** GOAL OF THE EXERCISE **
Search the listing for the string "React". Copy every line that has it.

** DATA FOR THIS TASK **
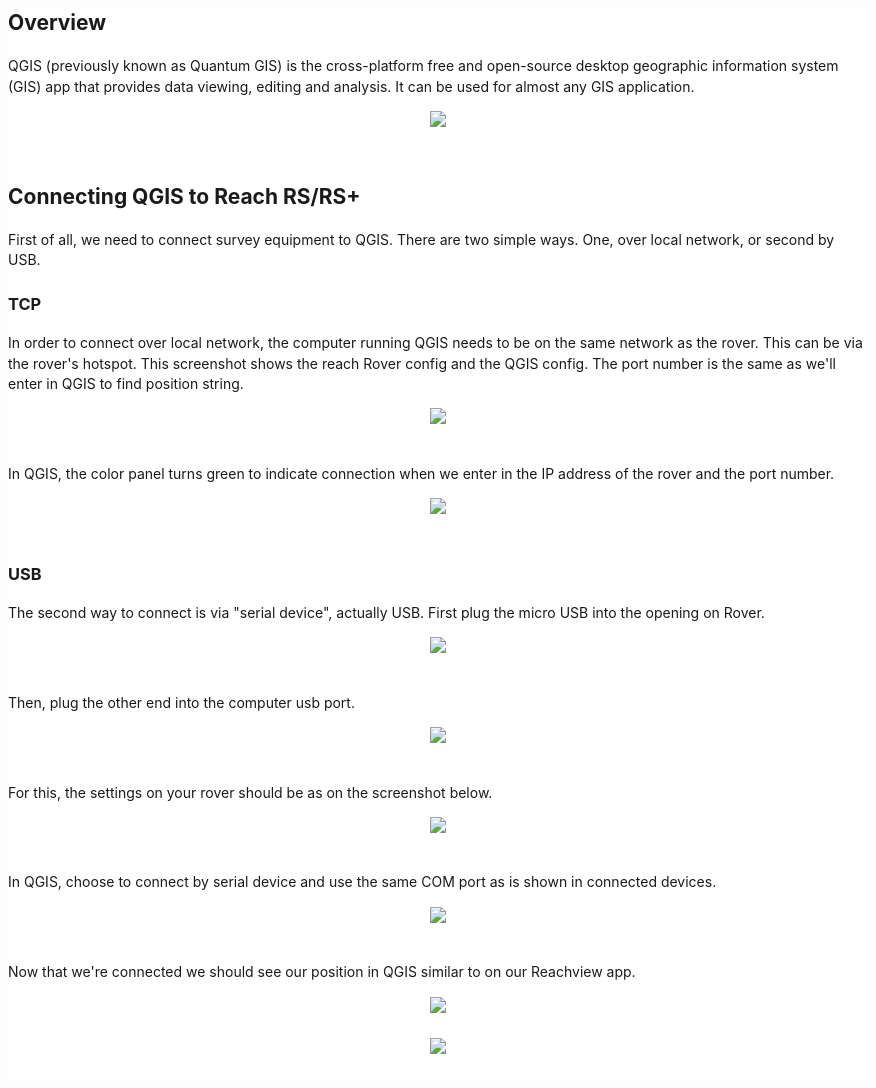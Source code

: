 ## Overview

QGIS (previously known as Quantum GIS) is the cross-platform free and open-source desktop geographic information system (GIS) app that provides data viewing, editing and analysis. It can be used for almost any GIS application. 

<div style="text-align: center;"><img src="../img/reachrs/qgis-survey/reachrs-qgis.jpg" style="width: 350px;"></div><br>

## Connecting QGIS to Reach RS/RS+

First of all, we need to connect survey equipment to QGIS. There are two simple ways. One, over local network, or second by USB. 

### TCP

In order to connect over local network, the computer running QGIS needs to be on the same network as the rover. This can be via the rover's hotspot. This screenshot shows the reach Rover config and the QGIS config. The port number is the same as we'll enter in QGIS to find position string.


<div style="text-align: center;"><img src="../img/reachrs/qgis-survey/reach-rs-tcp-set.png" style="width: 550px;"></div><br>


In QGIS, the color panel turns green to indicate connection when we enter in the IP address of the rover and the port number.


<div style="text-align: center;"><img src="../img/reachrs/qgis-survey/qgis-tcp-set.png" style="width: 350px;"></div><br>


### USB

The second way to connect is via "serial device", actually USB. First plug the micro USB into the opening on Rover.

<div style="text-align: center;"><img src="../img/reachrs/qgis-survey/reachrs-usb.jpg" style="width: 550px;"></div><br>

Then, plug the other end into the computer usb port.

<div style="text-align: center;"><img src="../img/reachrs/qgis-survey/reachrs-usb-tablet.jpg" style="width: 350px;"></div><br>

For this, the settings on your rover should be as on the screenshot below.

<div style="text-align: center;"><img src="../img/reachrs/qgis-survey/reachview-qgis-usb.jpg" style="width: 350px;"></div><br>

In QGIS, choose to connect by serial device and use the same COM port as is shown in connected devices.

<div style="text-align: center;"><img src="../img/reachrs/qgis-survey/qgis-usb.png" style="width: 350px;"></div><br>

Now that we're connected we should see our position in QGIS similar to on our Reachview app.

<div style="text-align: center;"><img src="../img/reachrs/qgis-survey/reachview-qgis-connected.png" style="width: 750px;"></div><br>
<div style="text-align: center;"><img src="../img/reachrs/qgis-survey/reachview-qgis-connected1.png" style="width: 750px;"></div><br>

...

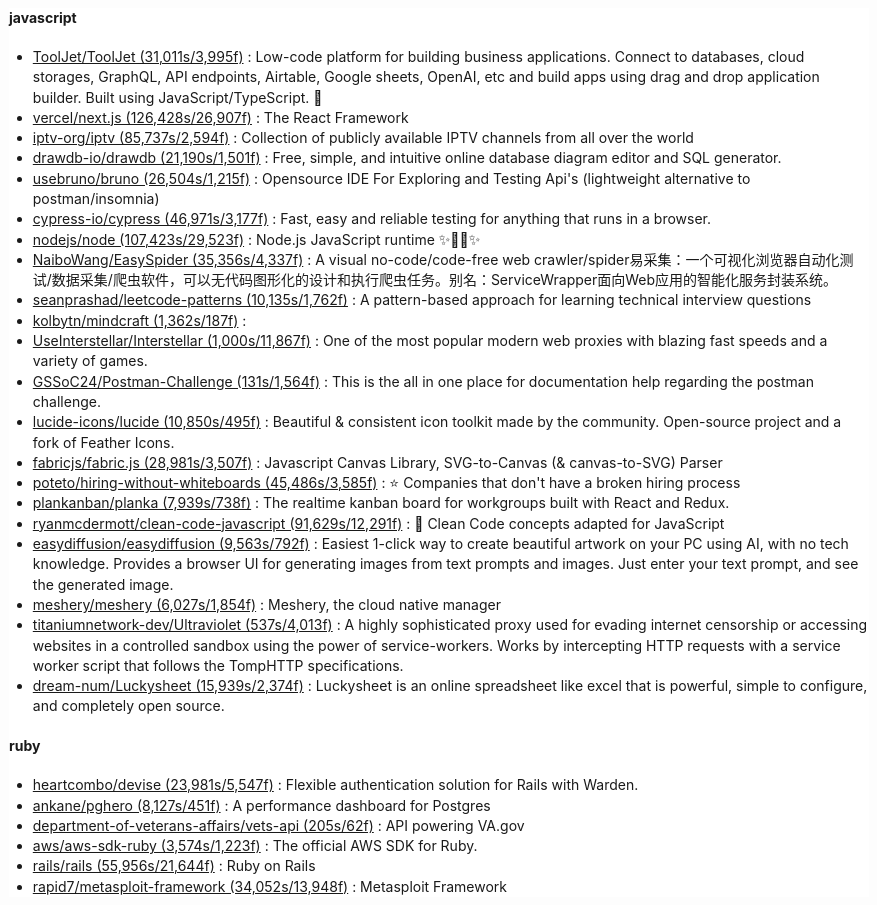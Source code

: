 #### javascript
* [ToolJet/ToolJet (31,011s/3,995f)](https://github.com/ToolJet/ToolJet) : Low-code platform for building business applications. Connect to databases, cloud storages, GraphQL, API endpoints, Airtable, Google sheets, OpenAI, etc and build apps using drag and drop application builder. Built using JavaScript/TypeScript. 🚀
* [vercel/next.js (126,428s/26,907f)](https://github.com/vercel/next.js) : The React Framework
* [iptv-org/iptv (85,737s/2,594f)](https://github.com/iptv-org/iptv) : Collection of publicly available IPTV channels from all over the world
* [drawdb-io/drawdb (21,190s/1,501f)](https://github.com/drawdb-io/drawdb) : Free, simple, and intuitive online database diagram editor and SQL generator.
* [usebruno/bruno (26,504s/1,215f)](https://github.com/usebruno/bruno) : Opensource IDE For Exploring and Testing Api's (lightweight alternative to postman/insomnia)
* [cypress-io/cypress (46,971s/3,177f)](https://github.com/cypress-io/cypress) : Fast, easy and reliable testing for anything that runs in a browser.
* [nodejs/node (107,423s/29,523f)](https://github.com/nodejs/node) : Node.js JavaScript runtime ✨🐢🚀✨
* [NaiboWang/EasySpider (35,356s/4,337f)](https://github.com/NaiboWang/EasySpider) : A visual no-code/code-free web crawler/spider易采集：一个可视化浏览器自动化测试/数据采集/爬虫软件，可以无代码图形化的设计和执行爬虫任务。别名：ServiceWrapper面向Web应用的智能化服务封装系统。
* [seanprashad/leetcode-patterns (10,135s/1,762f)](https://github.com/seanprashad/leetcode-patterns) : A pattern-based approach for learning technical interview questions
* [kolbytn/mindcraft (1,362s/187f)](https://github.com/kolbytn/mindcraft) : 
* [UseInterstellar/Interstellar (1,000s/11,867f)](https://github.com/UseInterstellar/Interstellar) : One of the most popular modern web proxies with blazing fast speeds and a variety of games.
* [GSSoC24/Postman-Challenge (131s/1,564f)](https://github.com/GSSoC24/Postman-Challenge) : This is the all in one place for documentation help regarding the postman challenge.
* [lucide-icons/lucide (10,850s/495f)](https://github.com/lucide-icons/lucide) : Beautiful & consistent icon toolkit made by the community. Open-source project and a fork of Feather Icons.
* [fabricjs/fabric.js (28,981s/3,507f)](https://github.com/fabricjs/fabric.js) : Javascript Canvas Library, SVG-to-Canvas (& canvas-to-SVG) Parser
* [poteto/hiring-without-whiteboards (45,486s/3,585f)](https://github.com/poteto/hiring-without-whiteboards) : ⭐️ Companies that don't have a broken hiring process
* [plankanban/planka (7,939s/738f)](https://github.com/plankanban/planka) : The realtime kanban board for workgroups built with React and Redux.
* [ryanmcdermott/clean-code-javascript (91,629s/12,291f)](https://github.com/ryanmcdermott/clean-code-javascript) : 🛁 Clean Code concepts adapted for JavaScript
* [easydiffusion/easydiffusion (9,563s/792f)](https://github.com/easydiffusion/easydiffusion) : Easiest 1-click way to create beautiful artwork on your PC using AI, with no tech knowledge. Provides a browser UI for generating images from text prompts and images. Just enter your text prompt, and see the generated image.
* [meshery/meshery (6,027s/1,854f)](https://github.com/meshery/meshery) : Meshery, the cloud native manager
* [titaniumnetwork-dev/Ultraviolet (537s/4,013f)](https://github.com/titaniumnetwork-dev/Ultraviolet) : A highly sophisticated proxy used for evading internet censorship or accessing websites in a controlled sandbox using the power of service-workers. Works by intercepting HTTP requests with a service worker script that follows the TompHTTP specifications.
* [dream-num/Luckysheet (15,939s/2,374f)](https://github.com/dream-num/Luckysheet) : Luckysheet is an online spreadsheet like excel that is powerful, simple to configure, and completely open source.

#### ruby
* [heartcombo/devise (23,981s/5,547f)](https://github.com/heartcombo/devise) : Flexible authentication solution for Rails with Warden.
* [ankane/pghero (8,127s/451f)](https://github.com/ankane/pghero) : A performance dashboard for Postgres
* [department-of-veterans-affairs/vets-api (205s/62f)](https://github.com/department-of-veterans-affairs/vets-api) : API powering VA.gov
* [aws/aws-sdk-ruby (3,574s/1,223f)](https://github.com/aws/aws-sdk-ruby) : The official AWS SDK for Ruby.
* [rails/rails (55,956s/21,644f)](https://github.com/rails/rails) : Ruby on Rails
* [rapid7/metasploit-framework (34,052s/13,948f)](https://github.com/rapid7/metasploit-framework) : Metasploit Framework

--

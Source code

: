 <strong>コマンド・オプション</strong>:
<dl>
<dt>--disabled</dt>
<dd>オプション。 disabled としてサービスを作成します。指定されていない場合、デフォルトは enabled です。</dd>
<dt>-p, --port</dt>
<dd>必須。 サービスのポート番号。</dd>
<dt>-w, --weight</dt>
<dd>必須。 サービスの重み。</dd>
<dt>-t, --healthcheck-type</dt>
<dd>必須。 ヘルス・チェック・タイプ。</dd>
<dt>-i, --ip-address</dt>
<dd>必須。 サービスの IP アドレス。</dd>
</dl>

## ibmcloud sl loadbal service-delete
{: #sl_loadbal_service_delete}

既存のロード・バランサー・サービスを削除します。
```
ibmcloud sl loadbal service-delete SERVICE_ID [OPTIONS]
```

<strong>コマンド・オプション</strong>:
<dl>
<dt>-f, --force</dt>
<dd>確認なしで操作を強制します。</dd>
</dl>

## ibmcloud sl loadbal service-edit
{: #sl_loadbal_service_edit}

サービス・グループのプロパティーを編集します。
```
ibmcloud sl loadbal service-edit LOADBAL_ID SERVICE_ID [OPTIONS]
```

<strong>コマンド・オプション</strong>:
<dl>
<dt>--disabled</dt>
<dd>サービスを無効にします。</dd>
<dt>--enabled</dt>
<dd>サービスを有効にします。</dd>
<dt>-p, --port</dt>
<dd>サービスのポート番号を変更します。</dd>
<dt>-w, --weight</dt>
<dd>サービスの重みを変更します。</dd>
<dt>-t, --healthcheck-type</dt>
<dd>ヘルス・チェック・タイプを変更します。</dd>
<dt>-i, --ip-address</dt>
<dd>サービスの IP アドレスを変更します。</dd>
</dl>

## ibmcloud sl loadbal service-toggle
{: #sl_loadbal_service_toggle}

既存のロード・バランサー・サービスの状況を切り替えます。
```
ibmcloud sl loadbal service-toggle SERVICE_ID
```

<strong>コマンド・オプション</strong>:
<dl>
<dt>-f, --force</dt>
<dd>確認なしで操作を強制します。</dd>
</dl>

** FINAL ANSWER **
* [vercel/next.js (126,428s/26,907f)](https://github.com/vercel/next.js) : The React Framework
* [plankanban/planka (7,939s/738f)](https://github.com/plankanban/planka) : The realtime kanban board for workgroups built with React and Redux.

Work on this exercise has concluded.